Google’s Search Liaison, Danny Sullivan, says the helpful content ranking signal may get stronger with future algorithm updates.
The helpful content update started rolling out two weeks ago. Early feedback from SEOs and publishers suggests that the new ranking signal doesn’t significantly impact search results.
Sullivan addressed the feedback last week, emphasizing the helpful content update is a big one, despite anecdotal evidence suggesting otherwise.
As the update is a continuing effort, its impact will become more apparent over time, unlike past updates, such as Panda and Penguin, which immediately produced significant changes in search results.
To that end, we now know when the helpful content update could become more noticeable.
This week, Sullivan responded to feedback again, revealing that the helpful content signal might get stronger when other algorithm updates roll out.

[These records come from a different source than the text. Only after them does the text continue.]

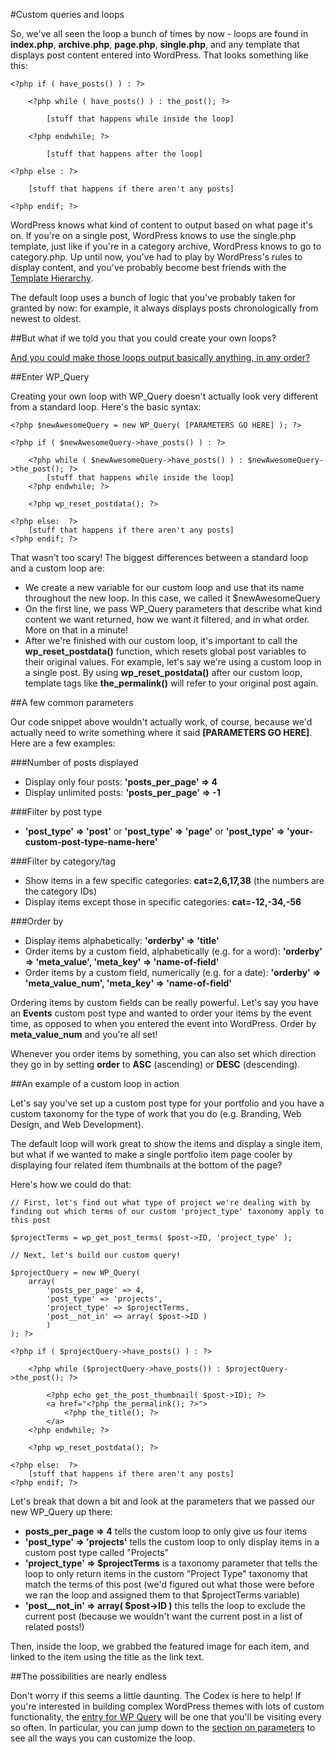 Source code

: #Custom queries and loops

So, we've all seen the loop a bunch of times by now - loops are found in **index.php**, **archive.php**, **page.php**, **single.php**, and any template that displays post content entered into WordPress. That looks something like this:

	<?php if ( have_posts() ) : ?>

		<?php while ( have_posts() ) : the_post(); ?>

			[stuff that happens while inside the loop]

		<?php endwhile; ?>

			[stuff that happens after the loop]

	<?php else : ?>

		[stuff that happens if there aren't any posts]

	<?php endif; ?>


WordPress knows what kind of content to output based on what page it's on. If you're on a single post, WordPress knows to use the single.php template, just like if you're in a category archive, WordPress knows to go to category.php. Up until now, you've had to play by WordPress's rules to display content, and you've probably become best friends with the [Template Hierarchy](https://codex.wordpress.org/images/1/18/Template_Hierarchy.png).

The default loop uses a bunch of logic that you've probably taken for granted by now: for example, it always displays posts chronologically from newest to oldest.

##But what if we told you that you could create your own loops?

[And you could make those loops output basically anything, in any order?](http://farm5.staticflickr.com/4119/5409686785_fe496a83fa_o.gif)

##Enter WP_Query

Creating your own loop with WP_Query doesn't actually look very different from a standard loop. Here's the basic syntax:

	<?php $newAwesomeQuery = new WP_Query( [PARAMETERS GO HERE] ); ?>

	<?php if ( $newAwesomeQuery->have_posts() ) : ?>
	
		<?php while ( $newAwesomeQuery->have_posts() ) : $newAwesomeQuery->the_post(); ?>
			[stuff that happens while inside the loop]
		<?php endwhile; ?>

	  	<?php wp_reset_postdata(); ?>

	<?php else:  ?>
		[stuff that happens if there aren't any posts]
	<?php endif; ?>
	
That wasn't too scary! The biggest differences between a standard loop and a custom loop are:

* We create a new variable for our custom loop and use that its name throughout the new loop. In this case, we called it $newAwesomeQuery
* On the first line, we pass WP_Query parameters that describe what kind content we want returned, how we want it filtered, and in what order. More on that in a minute!
* After we're finished with our custom loop, it's important to call the **wp_reset_postdata()** function, which resets global post variables to their original values. For example, let's say we're using a custom loop in a single post. By using **wp_reset_postdata()** after our custom loop, template tags like **the_permalink()** will refer to your original post again.

##A few common parameters

Our code snippet above wouldn't actually work, of course, because we'd actually need to write something where it said **[PARAMETERS GO HERE]**. Here are a few examples:

###Number of posts displayed

* Display only four posts: **'posts_per_page' => 4**
* Display unlimited posts: **'posts_per_page' => -1**

###Filter by post type

* **'post_type' => 'post'** or **'post_type' => 'page'** or **'post_type' => 'your-custom-post-type-name-here'**

###Filter by category/tag

* Show items in a few specific categories: **cat=2,6,17,38** (the numbers are the category IDs)
* Display items except those in specific categories: **cat=-12,-34,-56**

###Order by

* Display items alphabetically: **'orderby' => 'title'**
* Order items by a custom field, alphabetically (e.g. for a word): **'orderby' => 'meta_value', 'meta_key' => 'name-of-field'**
* Order items by a custom field, numerically (e.g. for a date): **'orderby' => 'meta_value_num', 'meta_key' => 'name-of-field'**

Ordering items by custom fields can be really powerful. Let's say you have an **Events** custom post type and wanted to order your items by the event time, as opposed to when you entered the event into WordPress. Order by **meta_value_num** and you're all set!


Whenever you order items by something, you can also set which direction they go in by setting **order** to **ASC** (ascending) or **DESC** (descending).

##An example of a custom loop in action

Let's say you've set up a custom post type for your portfolio and you have a custom taxonomy for the type of work that you do (e.g. Branding, Web Design, and Web Development). 

The default loop will work great to show the items and display a single item, but what if we wanted to make a single portfolio item page cooler by displaying four related item thumbnails at the bottom of the page?

Here's how we could do that:

	// First, let's find out what type of project we're dealing with by finding out which terms of our custom 'project_type' taxonomy apply to this post
	
	$projectTerms = wp_get_post_terms( $post->ID, 'project_type' );
	
	// Next, let's build our custom query!
	
	$projectQuery = new WP_Query( 
		array( 
			'posts_per_page' => 4, 
			'post_type' => 'projects', 
			'project_type' => $projectTerms, 
			'post__not_in' => array( $post->ID )  
			) 
	); ?>
	
	<?php if ( $projectQuery->have_posts() ) : ?>
	
		<?php while ($projectQuery->have_posts()) : $projectQuery->the_post(); ?>

			<?php echo get_the_post_thumbnail( $post->ID); ?> 
			<a href="<?php the_permalink(); ?>">
				<?php the_title(); ?>
			</a>
		<?php endwhile; ?>
		
		<?php wp_reset_postdata(); ?>
		
	<?php else:  ?>
		[stuff that happens if there aren't any posts]
	<?php endif; ?>

Let's break that down a bit and look at the parameters that we passed our new WP_Query up there:

* **posts_per_page => 4** tells the custom loop to only give us four items
* **'post_type' => 'projects'** tells the custom loop to only display items in a custom post type called "Projects"
* **'project_type' => $projectTerms** is a taxonomy parameter that tells the loop to only return items in the custom "Project Type" taxonomy that match the terms of this post (we'd figured out what those were before we ran the loop and assigned them to that $projectTerms variable)
* **'post__not_in' => array( $post->ID )** this tells the loop to exclude the current post (because we wouldn't want the current post in a list of related posts!)

Then, inside the loop, we grabbed the featured image for each item, and linked to the item using the title as the link text.


##The possibilities are nearly endless

Don't worry if this seems a little daunting. The Codex is here to help! If you're interested in building complex WordPress themes with lots of custom functionality, the [entry for WP Query](http://codex.wordpress.org/Class_Reference/WP_Query) will be one that you'll be visiting every so often. In particular, you can jump down to the [section on parameters](http://codex.wordpress.org/Class_Reference/WP_Query#Parameters) to see all the ways you can customize the loop.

“Maybe the helpful content signal alone wasn’t enough to tip the scales and produce a change in someone’s particular situation, but when we do other updates (core, product reviews), it might add into that and be more significant….”

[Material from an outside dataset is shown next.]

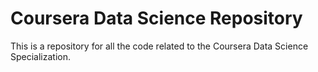 # Coursera Data Science Repository

This is a repository for all the code related to the Coursera Data Science Specialization.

The above quote is taken from a longer Twitter thread where Sullivan repeats many of the same talking points as last week.
Again, Sullivan says the impact of the helpful content update is in line with what he expected:
“Noticeable doesn’t mean every site sees a change and, why would that happen? Are the majority of sites unhelpful?”
He makes an interesting point in the above quote, as it would be concerning if a significant number of sites dropped in rankings. That would suggest Google was previously elevating many sites that publish unhelpful content.
It’s good to know Google already had a high bar for content quality in search results, considering the helpful content update didn’t tank rankings for many sites.
One last highlight to pull from Sullivan’s tweet thread — if Google missed some unhelpful sites during the first wave of the rollout, it doesn’t mean Google won’t catch them eventually.
Here’s the quote (emphasis mine):
“If you went through this initial release and had no change then 1) congrats, lots of content is helpful and that’s probably you or 2) if you do have unhelpful content, you shouldn’t think that we won’t figure that out and consider changing what you’re doing….”
That said, it’s too early to tell if the helpful content update isn’t as big as other Google algorithm changes.
It’s an ongoing effort, as Google likes to say. Give it a few months to a year, and differences may be more noticeable when comparing SERPs before and after the helpful content update.